WHAT IS EXPECTED: Show each line of the entries below in which the word "link" appears.

DATA RECORDS:
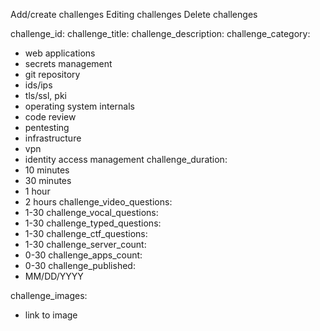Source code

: Add/create challenges
Editing challenges
Delete challenges


challenge_id:
challenge_title:
challenge_description:
challenge_category:
- web applications
- secrets management
- git repository
- ids/ips
- tls/ssl, pki
- operating system internals
- code review
- pentesting
- infrastructure
- vpn
- identity access management
challenge_duration:
- 10 minutes
- 30 minutes
- 1 hour
- 2 hours
challenge_video_questions:
- 1-30
challenge_vocal_questions:
- 1-30
challenge_typed_questions:
- 1-30
challenge_ctf_questions:
- 1-30
challenge_server_count:
- 0-30
challenge_apps_count:
- 0-30
challenge_published:
- MM/DD/YYYY

challenge_images:
- link to image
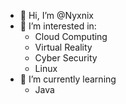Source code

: - 👋 Hi, I’m @Nyxnix
- 👀 I’m interested in:
  - Cloud Computing
  - Virtual Reality
  - Cyber Security
  - Linux
- 🌱 I’m currently learning
  - Java

<!---
Nyxnix/Nyxnix is a ✨ special ✨ repository because its `README.md` (this file) appears on your GitHub profile.
You can click the Preview link to take a look at your changes.
--->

SOLUTION TO THIS PROBLEM:
- link to image
You can click the Preview link to take a look at your changes.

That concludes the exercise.